**Work order:**
Check every line of the records below for the string "white" and copy the ones that have it.

**Rendered images with source text:**
------------------------------------

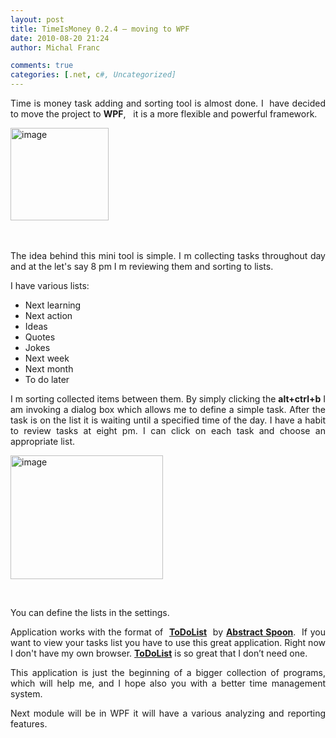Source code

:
 ```yaml
---
layout: post
title: TimeIsMoney 0.2.4 – moving to WPF
date: 2010-08-20 21:24
author: Michal Franc

comments: true
categories: [.net, c#, Uncategorized]
---
```

<p align="justify">Time is money task adding and sorting tool is almost done. I&#160; have decided to move the project to <strong>WPF</strong>,&#160;&#160; it is a more flexible and powerful framework.</p>  <p align="justify"><a href="http://lammichalfranc.files.wordpress.com/2010/08/image33.png"><img style="border-bottom:0;border-left:0;display:inline;border-top:0;border-right:0;" title="image" border="0" alt="image" src="http://lammichalfranc.files.wordpress.com/2010/08/image_thumb33.png" width="157" height="148" /></a>&#160;</p>  <p align="justify">&#160;</p>  <p align="justify">The idea behind this mini tool is simple. I m collecting tasks throughout day and at the let's say 8 pm I m reviewing them and sorting to lists.</p>  <p align="justify">I have various lists: </p>  <ul>   <li>     <div align="justify">Next learning</div>   </li>    <li>     <div align="justify">Next action</div>   </li>    <li>     <div align="justify">Ideas</div>   </li>    <li>     <div align="justify">Quotes</div>   </li>    <li>     <div align="justify">Jokes</div>   </li>    <li>     <div align="justify">Next week </div>   </li>    <li>     <div align="justify">Next month </div>   </li>    <li>     <div align="justify">To do later</div>   </li> </ul>  <p align="justify">I m sorting collected items between them. By simply clicking the <strong>alt+ctrl+b</strong> I am invoking a dialog box which allows me to define a simple task. After the task is on the list it is waiting until a specified time of the day. I have a habit to review tasks at eight pm. I can click on each task and choose an appropriate list.</p>  <p align="justify"><a href="http://lammichalfranc.files.wordpress.com/2010/08/image34.png"><img style="border-bottom:0;border-left:0;display:inline;border-top:0;border-right:0;" title="image" border="0" alt="image" src="http://lammichalfranc.files.wordpress.com/2010/08/image_thumb34.png" width="244" height="198" /></a> </p>  <p align="justify">&#160;</p>  <p align="justify">You can define the lists in the settings.</p>  <p align="justify">Application works with the format of&#160; <a href="http://www.codeproject.com/KB/applications/todolist2.aspx"><strong>ToDoList</strong></a>&#160; by <a href="http://www.abstractspoon.com/"><strong>Abstract Spoon</strong></a>.&#160; If you want to view your tasks list you have to use this great application. Right now I don't have my own browser. <a href="http://www.codeproject.com/KB/applications/todolist2.aspx"><strong>ToDoList</strong></a> is so great that I don’t need one. </p>  <p align="justify">This application is just the beginning of a bigger collection of programs, which will help me, and I hope also you with a better time management system. </p>  <p align="justify">Next module will be in WPF it will have a various analyzing and reporting features.</p>
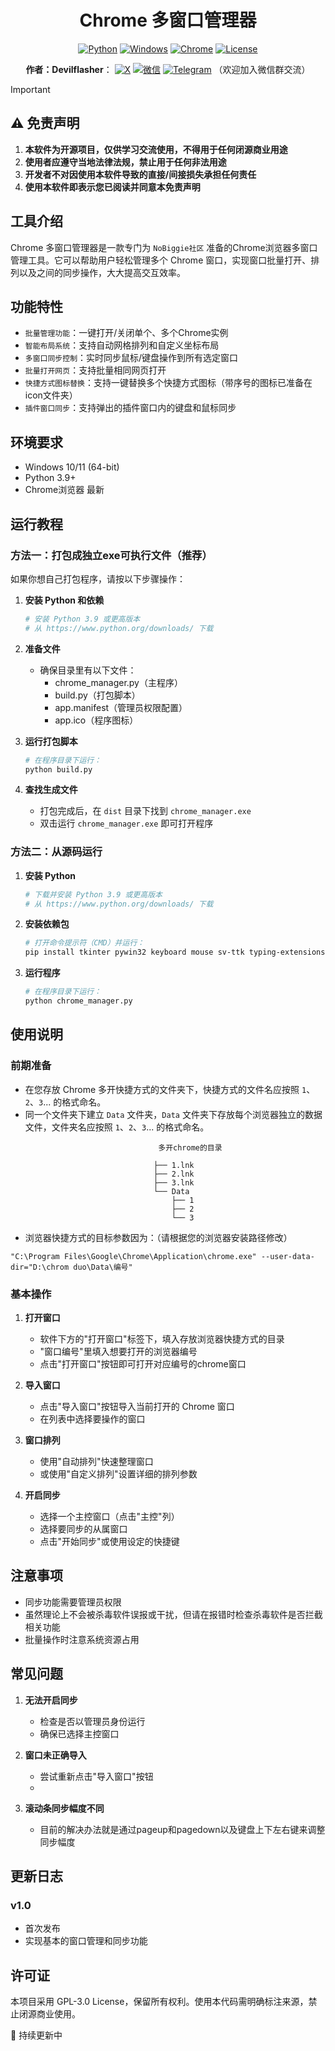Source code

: <div align="center">

# Chrome 多窗口管理器

[![Python](https://img.shields.io/badge/Python-3.9%2B-3776AB.svg?style=flat&logo=python&logoColor=white)](https://www.python.org)
[![Windows](https://img.shields.io/badge/Windows-10%2B-0078D6.svg?style=flat&logo=windows&logoColor=white)](https://www.microsoft.com/windows)
[![Chrome](https://img.shields.io/badge/Chrome-Latest-4285F4.svg?style=flat&logo=google-chrome&logoColor=white)](https://www.google.com/chrome/)
[![License](https://img.shields.io/badge/License-GPL%20v3-blue.svg)](LICENSE)



  <strong>作者：Devilflasher</strong>：<span title="No Biggie Community Founder"></span>
  [![X](https://img.shields.io/badge/X-1DA1F2.svg?style=flat&logo=x&logoColor=white)](https://x.com/DevilflasherX)
[![微信](https://img.shields.io/badge/微信-7BB32A.svg?style=flat&logo=wechat&logoColor=white)](https://x.com/DevilflasherX/status/1781563666485448736 "Devilflasherx")
 [![Telegram](https://img.shields.io/badge/Telegram-0A74DA.svg?style=flat&logo=telegram&logoColor=white)](https://t.me/devilflasher0) （欢迎加入微信群交流）
 

</div>

> [!IMPORTANT]
> ## ⚠️ 免责声明
> 
> 1. **本软件为开源项目，仅供学习交流使用，不得用于任何闭源商业用途**
> 2. **使用者应遵守当地法律法规，禁止用于任何非法用途**
> 3. **开发者不对因使用本软件导致的直接/间接损失承担任何责任**
> 4. **使用本软件即表示您已阅读并同意本免责声明**

## 工具介绍
Chrome 多窗口管理器是一款专门为 `NoBiggie社区` 准备的Chrome浏览器多窗口管理工具。它可以帮助用户轻松管理多个 Chrome 窗口，实现窗口批量打开、排列以及之间的同步操作，大大提高交互效率。

## 功能特性

- `批量管理功能`：一键打开/关闭单个、多个Chrome实例
- `智能布局系统`：支持自动网格排列和自定义坐标布局
- `多窗口同步控制`：实时同步鼠标/键盘操作到所有选定窗口
- `批量打开网页`：支持批量相同网页打开
- `快捷方式图标替换`：支持一键替换多个快捷方式图标（带序号的图标已准备在icon文件夹）
- `插件窗口同步`：支持弹出的插件窗口内的键盘和鼠标同步

## 环境要求

- Windows 10/11 (64-bit)
- Python 3.9+
- Chrome浏览器 最新

## 运行教程
### 方法一：打包成独立exe可执行文件（推荐）

如果你想自己打包程序，请按以下步骤操作：

1. **安装 Python 和依赖**
   ```bash
   # 安装 Python 3.9 或更高版本
   # 从 https://www.python.org/downloads/ 下载
   ```

2. **准备文件**
   - 确保目录里有以下文件：
     - chrome_manager.py（主程序）
     - build.py（打包脚本）
     - app.manifest（管理员权限配置）
     - app.ico（程序图标）

3. **运行打包脚本**
   ```bash
   # 在程序目录下运行：
   python build.py
   ```

4. **查找生成文件**
   - 打包完成后，在 `dist` 目录下找到 `chrome_manager.exe`
   - 双击运行 `chrome_manager.exe` 即可打开程序

### 方法二：从源码运行

1. **安装 Python**
   ```bash
   # 下载并安装 Python 3.9 或更高版本
   # 从 https://www.python.org/downloads/ 下载
   ```

2. **安装依赖包**
   ```bash
   # 打开命令提示符（CMD）并运行：
   pip install tkinter pywin32 keyboard mouse sv-ttk typing-extensions
   ```

3. **运行程序**
   ```bash
   # 在程序目录下运行：
   python chrome_manager.py
   ```

## 使用说明

### 前期准备


- 在您存放 Chrome 多开快捷方式的文件夹下，快捷方式的文件名应按照 `1`、`2`、`3`... 的格式命名。
- 同一个文件夹下建立 `Data` 文件夹，`Data` 文件夹下存放每个浏览器独立的数据文件，文件夹名应按照 `1`、`2`、`3`... 的格式命名。

```目录结构示例：
                                 多开chrome的目录

                                ├── 1.lnk
                                ├── 2.lnk
                                ├── 3.lnk
                                └── Data
                                    ├── 1
                                    ├── 2
                                    └── 3
```
- 浏览器快捷方式的目标参数因为：（请根据您的浏览器安装路径修改）
```
"C:\Program Files\Google\Chrome\Application\chrome.exe" --user-data-dir="D:\chrom duo\Data\编号"
```

### 基本操作

1. **打开窗口**
   - 软件下方的"打开窗口"标签下，填入存放浏览器快捷方式的目录
   - "窗口编号"里填入想要打开的浏览器编号
   - 点击"打开窗口"按钮即可打开对应编号的chrome窗口

2. **导入窗口**
   - 点击"导入窗口"按钮导入当前打开的 Chrome 窗口
   - 在列表中选择要操作的窗口

3. **窗口排列**
   - 使用"自动排列"快速整理窗口
   - 或使用"自定义排列"设置详细的排列参数

4. **开启同步**
   - 选择一个主控窗口（点击"主控"列）
   - 选择要同步的从属窗口
   - 点击"开始同步"或使用设定的快捷键



## 注意事项

- 同步功能需要管理员权限
- 虽然理论上不会被杀毒软件误报或干扰，但请在报错时检查杀毒软件是否拦截相关功能
- 批量操作时注意系统资源占用

## 常见问题

1. **无法开启同步**
   - 检查是否以管理员身份运行
   - 确保已选择主控窗口

2. **窗口未正确导入**
   - 尝试重新点击"导入窗口"按钮
   - 
3. **滚动条同步幅度不同**
   - 目前的解决办法就是通过pageup和pagedown以及键盘上下左右键来调整同步幅度
   
  

## 更新日志

### v1.0
- 首次发布
- 实现基本的窗口管理和同步功能


## 许可证

本项目采用 GPL-3.0 License，保留所有权利。使用本代码需明确标注来源，禁止闭源商业使用。

🔄 持续更新中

------------------------------------

**Solution to this problem:**
[![Python](https://img.shields.io/badge/Python-3.9%2B-3776AB.svg?style=flat&logo=python&logoColor=white)](https://www.python.org)
[![Windows](https://img.shields.io/badge/Windows-10%2B-0078D6.svg?style=flat&logo=windows&logoColor=white)](https://www.microsoft.com/windows)
[![Chrome](https://img.shields.io/badge/Chrome-Latest-4285F4.svg?style=flat&logo=google-chrome&logoColor=white)](https://www.google.com/chrome/)
  [![X](https://img.shields.io/badge/X-1DA1F2.svg?style=flat&logo=x&logoColor=white)](https://x.com/DevilflasherX)
[![微信](https://img.shields.io/badge/微信-7BB32A.svg?style=flat&logo=wechat&logoColor=white)](https://x.com/DevilflasherX/status/1781563666485448736 "Devilflasherx")
 [![Telegram](https://img.shields.io/badge/Telegram-0A74DA.svg?style=flat&logo=telegram&logoColor=white)](https://t.me/devilflasher0) （欢迎加入微信群交流）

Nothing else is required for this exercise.